Hello and Welcome to the ditto educational series that will provide you with the skills you need to become a forex trader!

Today we are going to be looking at Fundamental analysis and technical analysis these are the two major categories of thought processes when it comes to analysing the forex markets with an intention to trade. The two methods are basically completely different in terms of approach and technique and will be our topic of discussion today.

The one thing they do have in common is that both methods are used for researching and forecasting future trends in market prices, and as with most philosophies you will find equal amounts of people supporting and denouncing one or the other.


Fundamental analysis involves assessing the economic well-being of a country which would in turn show us the strength or weakness of its currency.

It does not take into account currencies price movements but Rather, fundamental analysis traders will use data points to determine the strength of a particular currency.

A fundamental forex trader will compile data such as the country’s inflation, trade balance, gross domestic product, growth in jobs and even their central banks benchmark interest rate. This information can help to build a clear picture of the long term direction of a countries currency.

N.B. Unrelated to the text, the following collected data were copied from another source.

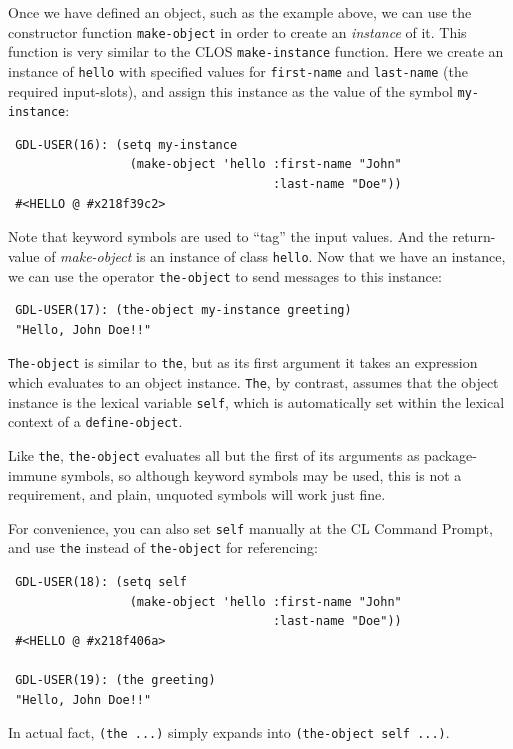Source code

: \documentclass [11pt]{book}
\begin{document}
Once we have defined an object, such as the example above, we can use
the constructor function \texttt{make-object} in order to create an \emph{instance} of it. This function is very similar to the CLOS \texttt{make-instance} function. Here we create an instance of \texttt{hello} with specified values for \texttt{first-name} and \texttt{last-name} (the required input-slots), and assign this instance as the value of the symbol \texttt{my-instance}:

\begin{verbatim}
 GDL-USER(16): (setq my-instance
                 (make-object 'hello :first-name "John" 
                                     :last-name "Doe"))
 #<HELLO @ #x218f39c2>
\end{verbatim}Note that keyword symbols are used to ``tag'' the input values. And the return-value of \emph{make-object} is an instance of class \texttt{hello}. Now that we have an instance, we can use the operator \texttt{the-object} to send messages to this instance:

\begin{verbatim}
 GDL-USER(17): (the-object my-instance greeting)
 "Hello, John Doe!!"
\end{verbatim}\texttt{The-object} is similar to \texttt{the}, but as its first argument it takes an expression which evaluates to an
object instance. \texttt{The}, by contrast, assumes that the object instance is the lexical variable \texttt{self}, which is automatically set within the lexical context of a \texttt{define-object}.

Like \texttt{the}, \texttt{the-object} evaluates all but the first of its arguments as package-immune symbols,
so although keyword symbols may be used, this is not a requirement, and plain,
unquoted symbols will work just fine.

For convenience, you can also set \texttt{self} manually at the CL Command Prompt, and use \texttt{the} instead of \texttt{the-object} for referencing:

\begin{verbatim}
 GDL-USER(18): (setq self 
                 (make-object 'hello :first-name "John" 
                                     :last-name "Doe"))
 #<HELLO @ #x218f406a>

 GDL-USER(19): (the greeting)
 "Hello, John Doe!!"
\end{verbatim}In actual fact, \texttt{(the ...)} simply expands into \texttt{(the-object self ...)}.
\end{document}

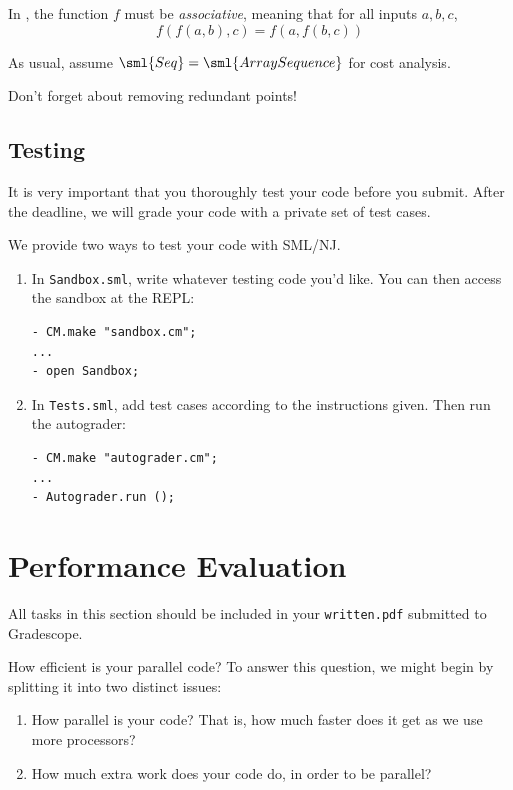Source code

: \begin{important}
In , the function $f$ must be \emph{associative}, meaning that
for all inputs $a,b,c$,
\[ f(f(a,b),c) = f(a,f(b,c)) \]
\end{important}

\begin{note}
As usual, assume $\sml{Seq} = \sml{ArraySequence}$ for cost analysis.
\end{note}

\begin{note}
Don't forget about removing redundant points!
\end{note}

\subsection{Testing}

It is very important that you thoroughly test your code before you
submit. After the deadline, we will grade your code with a private set of test
cases.

We provide two ways to test your code with SML/NJ.
\begin{enumerate}
  \item
  In \texttt{Sandbox.sml}, write whatever testing code you'd like. You can then
  access the sandbox at the REPL:
\begin{verbatim}
- CM.make "sandbox.cm";
...
- open Sandbox;
\end{verbatim}
%
  \item
  In \texttt{Tests.sml}, add test cases according to the instructions given.
  Then run the autograder:
\begin{verbatim}
- CM.make "autograder.cm";
...
- Autograder.run ();
\end{verbatim}
\end{enumerate}


\section{Performance Evaluation}

\begin{note}
All tasks in this section should be included in your \texttt{written.pdf}
submitted to Gradescope.
\end{note}


How efficient is your parallel code? To answer this question, we might begin by
splitting it into two distinct issues:
%
\begin{enumerate}
\item How parallel is your code? That is, how much faster does it get as we use more processors?
\item How much extra work does your code do, in order to be parallel?
\end{enumerate}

Here is an example of a economic calendar which fundamental traders can refer to and be able to keep up to date with the latest news data releases. There can be a great deal of data releases on any given day so traders usually filter out the less impacting data so they may focus on the medium to high impact releases.

By assessing the relative trend of data points, a fundamental analysis trader is judging the relative health of the country’s economy and whether to trade the future movement of that country’s currency, pairing a relatively strong economy with a another countries currency with a much weaker outlook can provide a high probability trade set up worth investing in.

Some economic news releases historically have positive or negative outlooks for certain currencies. The price movement and direction is never guaranteed but these events are seen to be a safer bet generally speaking.

More Developed nations generally welcome moderate inflation as it is a sign of a growing economy and Developing nations view decreasing, or maintained, inflation as a positive statistic as this keeps their price levels in check.


Technical analysis in its essence involves reading pattern formations on a price chart. Technical traders generally look for price patterns such as double tops, triangles and flags or triangles.

Based on these pattern formations a trader may determine entry and exit points for any given trade.

A technical analysis trader is not generally concerned about why something is moving like a fundamental trader is as the trends and patterns on the charts are their signals to open or close their positions.

Here we have an example of a chart pattern this is a double top pattern. The market forms the first high and rebounds slightly before creating a new high and subsequently gains downward momentum as the trend reverses. Historically speaking when the market forms a certain way there is a high probability of a directional market movement, trading this way is the foundation that technical analysis is built.

A technical forex trader may also look to assess the price action, trend as well as the support and resistance levels observed on a chart. Many of these patterns used in the technical analysis of the forex market can be applied to other markets as well.

Technical traders will also make use of indicators and oscillators which can be added to your price chart when analyzing forex currency pairs. Indicators such as Moving averages, Bollinger Bands, MACD, relative strength index, and stochastic are some of the more commonly used indicators in a technical traders tool box.

Indicators are preferred by technical traders because they are simple to use and learn and they can provide clear signals, they are never meant to be used alone but as an additional confirmation to your indications of trade entry or exit.

Getting started in technical analysis can be done quickly by assessing the direction and strength of trends. It is generally the more popular of the two trading types due to its easier to understand nature but by no means is it what I would call easy to master.


So… In conclusion Fundamental and technical analysis involves two very different strategies and approaches to trading the forex markets. They both offer their own unique value and insights into supporting our trading decisions, and can help us greatly when trying to determine when we should enter or exit our trades.

While some traders prefer not to use these two types of analysis together due to their preferred trading style and goals, many traders use a combination of the two to give them a edge in the ever difficult market place. The benefits of combining technical and fundamental analysis are not to be ignored and you can not claim to be a seasoned trader with at least understanding both. Just ask yourself Why would anyone chose to ignore a tool that could possibly make their high probability trades more likely and more profitable in the long term.

I hope you have found our discussion today helpful ladies and gentlemen please sit back and contemplate what you have learnt here today and Remember contemplation is the key to learning.